Lumos CEO To Deliver September 15th Briefing on the Worsening State of Haiti’s Orphanages
Drawing from research gathered for a report to be released in late September, Lumos CEO George Mulheir will underscore the urgent need for accelerated reform in systems of child protection and family strengthening during a Congressional Black Caucus 2016 Legislative Conference forum on September 15, 2016 at 4:30 pm. She will urge Congressional Black Caucus members and other African-American leaders to help build a movement for change ensuring that Haiti’s most vulnerable children are no longer abused and exploited for profit.
Ms.

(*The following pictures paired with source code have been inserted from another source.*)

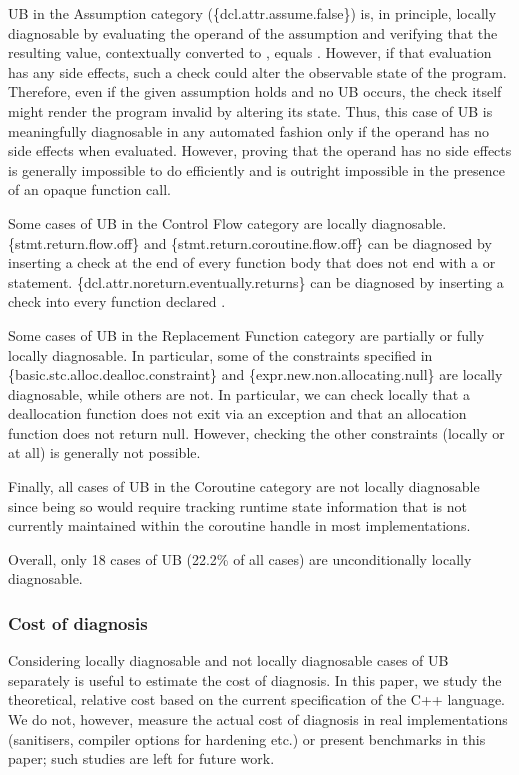 UB in the Assumption category (\{dcl.attr.assume.false\}) is, in principle, locally diagnosable by evaluating the operand of the assumption and verifying that the resulting value, contextually converted to , equals . However, if that evaluation has any side effects, such a check could alter the observable state of the program. Therefore, even if the given assumption holds and no UB occurs, the check itself might render the program invalid by altering its state. Thus, this case of UB is  meaningfully diagnosable in any automated fashion only if the operand has no side effects when evaluated. However, proving that the operand has no side effects is generally impossible to do efficiently and is outright impossible in the presence of an opaque function call.

Some cases of UB in the Control Flow category are locally diagnosable. \{stmt.return.flow.off\} and \{stmt.return.coroutine.flow.off\} can be diagnosed by inserting a check at the end of every function body that does not end with a  or  statement. \{dcl.attr.noreturn.eventually.returns\} can be diagnosed by inserting a check into every function declared \tcode{[[noreturn]]}.

Some cases of UB in the Replacement Function category are partially or fully locally diagnosable. In particular, some of the constraints specified in \{basic.stc.alloc.dealloc.constraint\} and \{expr.new.non.allocating.null\} are locally diagnosable, while others are not. In particular, we can check locally that a deallocation function does not exit via an exception and that an allocation function does not return null. However, checking the other constraints (locally or at all) is generally not possible.

Finally, all cases of UB in the Coroutine category are not locally diagnosable since being so would require tracking runtime state information that is not currently maintained within the coroutine handle in most implementations.

Overall, only 18 cases of UB (22.2\% of all cases) are unconditionally locally diagnosable.

\subsubsection{Cost of diagnosis}
\label{cost}

Considering locally diagnosable and not locally diagnosable cases of UB separately is useful to estimate the cost of diagnosis. In this paper, we study the theoretical, relative cost based on the current specification of the C++ language. We do not, however, measure the actual cost of diagnosis in real implementations (sanitisers, compiler options for hardening etc.) or present benchmarks in this paper; such studies are left for future work.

Mulheir will join the forum, “Haiti: Forging a Pathway to Prosperity”, with panelists the Honorable Paul Altidor, Ambassador of Haiti to the United States; the Honorable Simon Dieuseul Desras, Haiti Minister of Environment; Chad Bissonette, Roots of Development; Brian Concannon Jr., Executive Director, Institute for Justice & Democracy in Haiti; and Dr. Alix Cantave, Haiti Program Officer, Kellogg Foundation.
A recognized international expert in the deinstitutionalization of children, she said, “I intend to point attention to the scale and impact of the problem of abuse and trafficking of orphanage children in Haiti. There are approximately 32,000 Haitian children living in 760 orphanages – only 114 of which are registered. Many are unregistered and sub-standard and every day endanger the well-being and even the lives of countless children.

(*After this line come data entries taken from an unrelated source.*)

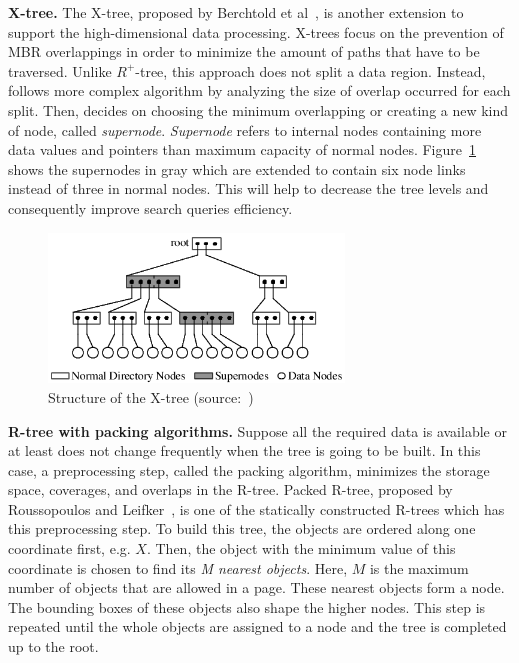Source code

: \documentclass[a4paper,12pt]{article}
\begin{document}
\textbf{X-tree.}
The X-tree, proposed by Berchtold et al~\cite{xtree}, is another extension to support the high-dimensional data processing. X-trees focus on the prevention of MBR overlappings in order to minimize the amount of paths that have to be traversed. Unlike $R^+$-tree, this approach does not split a data region. Instead, follows more complex algorithm by analyzing the size of overlap occurred for each split. Then, decides on choosing the minimum overlapping or creating a new kind of node, called \textit{supernode}. \textit{Supernode} refers to internal nodes containing more data values and pointers than maximum capacity of normal nodes. Figure~\ref{figxtree} shows the supernodes in gray which are extended to contain six node links instead of three in normal nodes. This will help to decrease the tree levels and consequently improve search queries efficiency.

\begin{figure}
\centering
\includegraphics[width=0.7\textwidth]{xtree}
\caption{Structure of the X-tree (source:~\cite{xtree})}
\label{figxtree}
\end{figure}


\textbf{R-tree with packing algorithms.}
Suppose all the required data is available or at least does not change frequently when the tree is going to be built.
In this case, a preprocessing step, called the packing algorithm, minimizes the storage space, coverages, and overlaps in the R-tree.
Packed R-tree, proposed by Roussopoulos and Leifker~\cite{packedrtree, packedrtree2}, is one of the statically constructed R-trees which has this preprocessing step. To build this tree, the objects are ordered along one coordinate first, e.g. $X$. Then, the object with the minimum value of this coordinate is chosen to find its \textit{M nearest objects}. Here, $M$ is the maximum number of objects that are allowed in a page. These nearest objects form a node. The bounding boxes of these objects also shape the higher nodes. This step is repeated until the whole objects are assigned to a node and the tree is completed up to the root.
\end{document}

“Most of these children are not ‘orphans” but have families who love them and could care for them if they had the supports they need,” Ms. Mulheir stated. “Over the past year we have collected specific case studies from across the country – provided by eye witnesses from Haiti, the United States, Canada and Europe. These studies show clear instances of corruption, deception, and exploitation of children and their families. But,” she emphasized, “there are also proven solutions. We will share guidelines we've developed for documenting and outlining how Haitian children can be removed safely from harmful orphanages and where possible, reunited with their families.”

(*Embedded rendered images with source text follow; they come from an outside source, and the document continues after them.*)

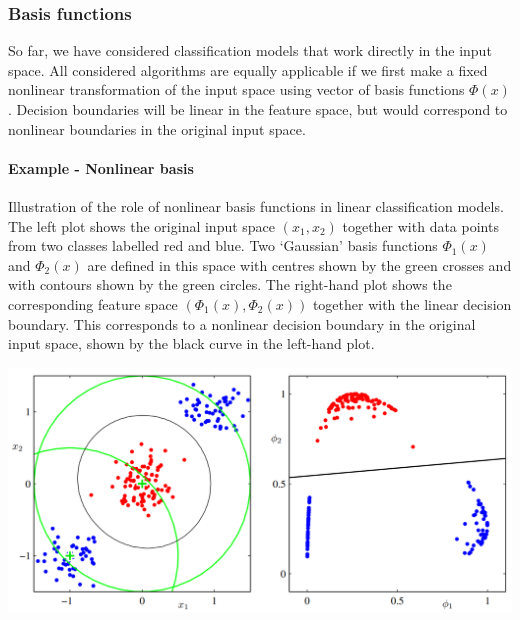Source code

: \documentclass[main.tex]{subfiles}
\begin{document}
\newpage
\subsubsection{Basis functions}
So far, we have considered classification models that work directly in the input space. All considered algorithms are equally applicable if we first make a fixed nonlinear transformation of the input space using vector of basis functions $\Phi(x)$. Decision boundaries will be linear in the feature space, but would correspond to nonlinear boundaries in the original input space.
\paragraph{Example - Nonlinear basis}
Illustration of the role of nonlinear basis functions in linear classification models. The left plot shows the original input space $(x_1, x_2)$ together with data points from two classes labelled red and blue. Two
‘Gaussian’ basis functions $\Phi_1(x)$ and $\Phi_2(x)$ are defined in this space with centres shown by the green crosses
and with contours shown by the green circles. The right-hand plot shows the corresponding feature space $(\Phi_1(x), \Phi_2(x))$ together with the linear decision boundary. This corresponds to a nonlinear decision boundary in the original input space, shown by the black curve in the left-hand plot.
\begin{center}
    \includegraphics[scale=0.50]{img/LS_Gaussian_Basis.PNG}
\end{center}
\end{document}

Founded in 2005 by acclaimed author J.K.Rowling to bring an end to the institutionalization of the world’s children by 2050, Lumos is named after the light-giving spell in the Harry Potter books and is an international non-governmental, non-profit organization. Approximately 80% of the estimated eight million children living in ‘orphanages’ or other out-of-family settings have at least one living relative. Lumos’ work draws on decades of scientific evidence showing that institutions have a negative impact on children’s physical, emotional and intellectual development and expose them to much greater risk of abuse, neglect and trafficking.